Los paralelismos con el cortometraje de Diaz son numerosos. Sayônara –que significa ‘adiós’ en japonés– simboliza la despedida estoica de aquellos profetas sensibles que morirán al ser invisibles para el resto de los mortales; unas criaturas que como en The Day Before the End también dedican su último aliento a la recitación de poemas sobre los pecados o las flaquezas del hombre. De este modo, durante dos horas de metraje, apenas somos testigos del exterminio que está sucediendo lejos de ese hogar. El declive de la civilización es divulgado a través de los poemas de Shakesperare, Arthur Rimbaud, Shuntaro Tanikawa o Carl Busse que entonarán Jacob y el androide en la víspera de la muerte de la humana.
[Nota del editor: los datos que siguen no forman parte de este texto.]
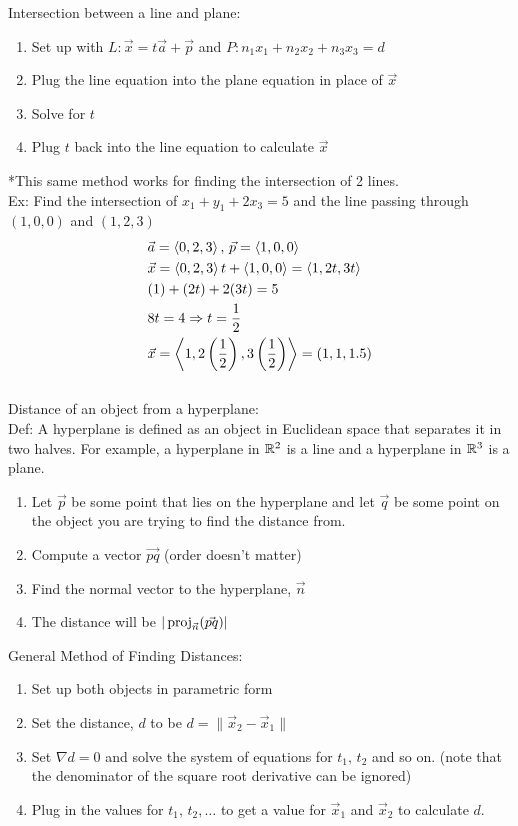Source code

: \documentclass[11pt, fleqn]{article}
\begin{document}
Intersection between a line and plane:
\begin{enumerate}
    \item Set up with $L:\vec{x}=t\vec{a}+\vec{p}$ and $P:n_1x_1+n_2x_2+n_3x_3=d$
    \item Plug the line equation into the plane equation in place of $\vec{x}$
    \item Solve for $t$
    \item Plug $t$ back into the line equation to calculate $\vec{x}$
\end{enumerate}
*This same method works for finding the intersection of 2 lines.\\
Ex: Find the intersection of $x_1+y_1+2x_3=5$ and the line passing through $(1,0,0)$ and $(1,2,3)$
\begin{align*}
    &\vec{a}=\left\langle 0,2,3 \right\rangle,\,\vec{p}=\left\langle 1,0,0 \right\rangle\\
    &\vec{x}=\left\langle 0,2,3 \right\rangle t+\left\langle 1,0,0 \right\rangle=\left\langle 1,2t,3t \right\rangle\\
    &(1)+(2t)+2(3t)=5\\
    &8t=4\Rightarrow t=\frac{1}{2}\\
    &\vec{x}=\left\langle 1,2\left( \frac{1}{2} \right),3\left( \frac{1}{2} \right) \right\rangle=(1,1,1.5)
\end{align*}
\\
Distance of an object from a hyperplane:\\
Def: A hyperplane is defined as an object in Euclidean space that separates it in two halves. For example, a hyperplane in $\mathbb{R}^2$ is a line and a hyperplane in $\mathbb{R}^3$ is a plane.\\
\begin{enumerate}
    \item Let $\vec{p}$ be some point that lies on the hyperplane and let $\vec{q}$ be some point on the object you are trying to find the distance from.
    \item Compute a vector $\vec{pq}$ (order doesn't matter)
    \item Find the normal vector to the hyperplane, $\vec{n}$
    \item The distance will be $|\operatorname{proj}_{\vec{n}}(\vec{pq})|$
\end{enumerate}
General Method of Finding Distances:
\begin{enumerate}
    \item Set up both objects in parametric form
    \item Set the distance, $d$ to be $d=\|\vec{x}_2-\vec{x}_1\|$
    \item Set $\nabla d=0$ and solve the system of equations for $t_1,\,t_2$ and so on. (note that the denominator of the square root derivative can be ignored)
    \item Plug in the values for $t_1,\,t_2,\ldots$ to get a value for $\vec{x}_1$ and $\vec{x}_2$ to calculate $d$.
\end{enumerate}
\end{document}

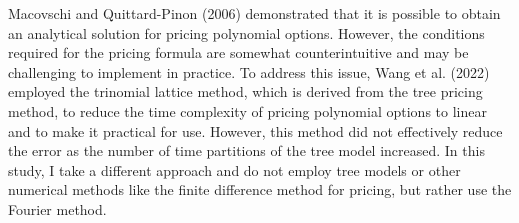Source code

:  Macovschi and Quittard-Pinon (2006) demonstrated that it is possible to obtain an analytical solution for pricing polynomial options. However, the conditions required for the pricing formula are somewhat counterintuitive and may be challenging to implement in practice. To address this issue, Wang et al. (2022) employed the trinomial lattice method, which is derived from the tree pricing method, to reduce the time complexity of pricing polynomial options to linear and to make it practical for use. However, this method did not effectively reduce the error as the number of time partitions of the tree model increased. In this study, I take a different approach and do not employ tree models or other numerical methods like the finite difference method for pricing, but rather use the Fourier method. \\
 
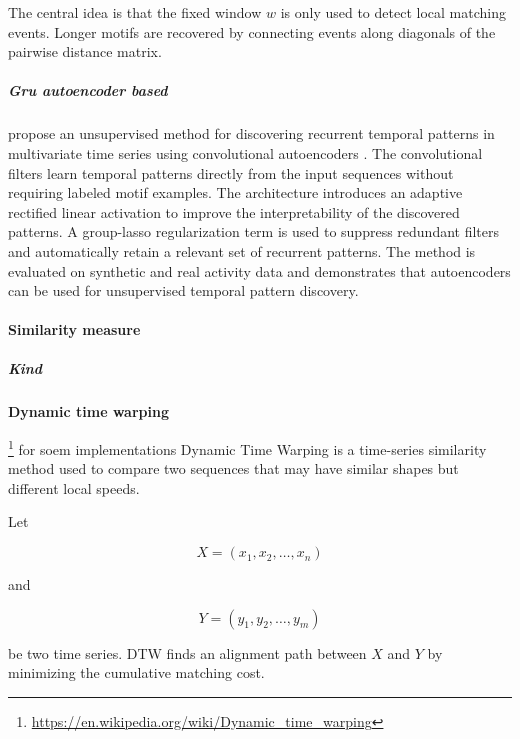 \documentclass{book}
\providecommand{\ProjectDeepHeading}[2]{%
    \par\medskip\noindent\textbf{#2}\par\smallskip
}
\providecommand{\seeherefooter}[1]{\footnote{\url{#1}}}
\begin{document}
      \noindent
      The central idea is that the fixed window \(w\) is only used to detect local matching events. Longer motifs are recovered by connecting events along diagonals of the pairwise distance matrix.

\subparagraph{Gru autoencoder based}


\cite{bascol-2016-unsupervised-interpretable-pattern-discovery-in-time-series-using-autoencoders} propose an unsupervised method for discovering recurrent temporal patterns in multivariate time series using convolutional autoencoders .
   The convolutional filters learn temporal patterns directly from the input sequences without requiring labeled motif examples. The architecture introduces an adaptive rectified linear activation to improve the interpretability of the discovered patterns. A group-lasso regularization term is used to suppress redundant filters and automatically retain a relevant set of recurrent patterns. The method is evaluated on synthetic and real activity data and demonstrates that autoencoders can be used for unsupervised temporal pattern discovery.

\paragraph{Similarity measure}

\subparagraph{Kind}

\ProjectDeepHeading{1}{Dynamic time warping}


\seeherefooter{https://en.wikipedia.org/wiki/Dynamic_time_warping} for soem implementations
   Dynamic Time Warping is a time-series similarity method used to compare two sequences that may have similar shapes but different local speeds.

   Let

   \[
   X
   =
   (
   x_1,
   x_2,
   \ldots,
   x_n
   )
   \]

   and

   \[
   Y
   =
   (
   y_1,
   y_2,
   \ldots,
   y_m
   )
   \]

   be two time series. DTW finds an alignment path between \(X\) and \(Y\) by minimizing the cumulative matching cost.
\end{document}
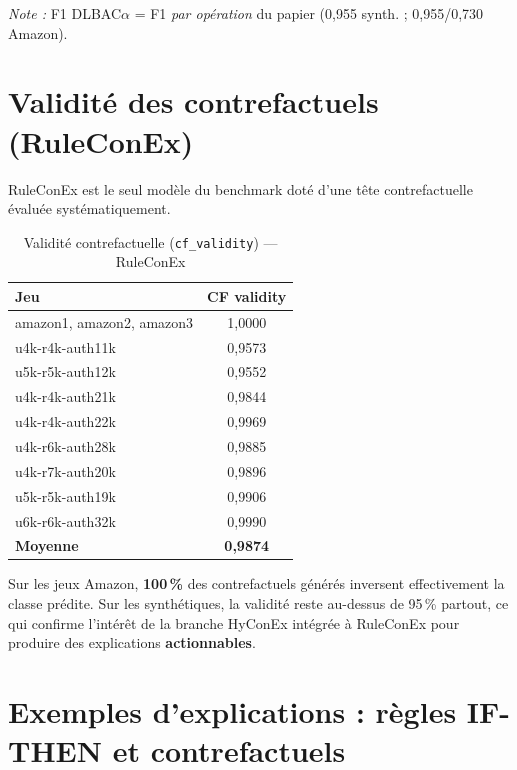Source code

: \documentclass[11pt,a4paper]{article}
\begin{document}
\noindent
\textit{Note :} F1 DLBAC$\alpha$ = F1 \emph{par opération} du papier (0,955 synth. ; 0,955/0,730 Amazon).

\section{Validité des contrefactuels (RuleConEx)}

RuleConEx est le seul modèle du benchmark doté d'une tête contrefactuelle évaluée systématiquement.

\begin{table}[h]
\centering
\caption{Validité contrefactuelle (\texttt{cf\_validity}) — RuleConEx}
\label{tab:cf}
\small
\begin{tabular}{@{}lc@{}}
\toprule
\textbf{Jeu} & \textbf{CF validity} \\
\midrule
amazon1, amazon2, amazon3 & 1,0000 \\
u4k-r4k-auth11k & 0,9573 \\
u5k-r5k-auth12k & 0,9552 \\
u4k-r4k-auth21k & 0,9844 \\
u4k-r4k-auth22k & 0,9969 \\
u4k-r6k-auth28k & 0,9885 \\
u4k-r7k-auth20k & 0,9896 \\
u5k-r5k-auth19k & 0,9906 \\
u6k-r6k-auth32k & 0,9990 \\
\midrule
\textbf{Moyenne} & \textbf{0,9874} \\
\bottomrule
\end{tabular}
\end{table}

Sur les jeux Amazon, \textbf{100\,\%} des contrefactuels générés inversent effectivement la classe prédite. Sur les synthétiques, la validité reste au-dessus de 95\,\% partout, ce qui confirme l'intérêt de la branche HyConEx intégrée à RuleConEx pour produire des explications \textbf{actionnables}.

\section{Exemples d'explications : règles IF-THEN et contrefactuels}
\end{document}
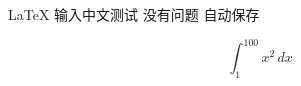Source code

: \documentclass{article}
\begin{document}
\LaTeX{}
输入中文测试
没有问题
自动保存

$$
\int_{1}^{100} x^2 \,dx 
$$
\end{document}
Los directores de Filmadrid no quisieron que nuestro último recuerdo del segundo día de festival quedase en esa bella –aunque extremadamente trágica– poetización de la desdicha humana. En una azotea de Madrid aguardaba Javier Rebollo, a punto de iniciar su disparatada Vanguardia Live. Al llegar a la terraza, había dos pantallas, dos mesas con objetos extraños, muchas botellas de vino y ni una sola pista de lo que íbamos a ver. Sabíamos que el director de El muerto y ser feliz quería homenajear a los artistas surrealistas, pero nada más. El misterio fue resuelto poco después, cuando Rebollo y Rita do Carmo se instalaron en la primera mesa, mientras que el artista y diseñador gráfico, Dani Sanchis, se colocaba, solo, en el escritorio posterior.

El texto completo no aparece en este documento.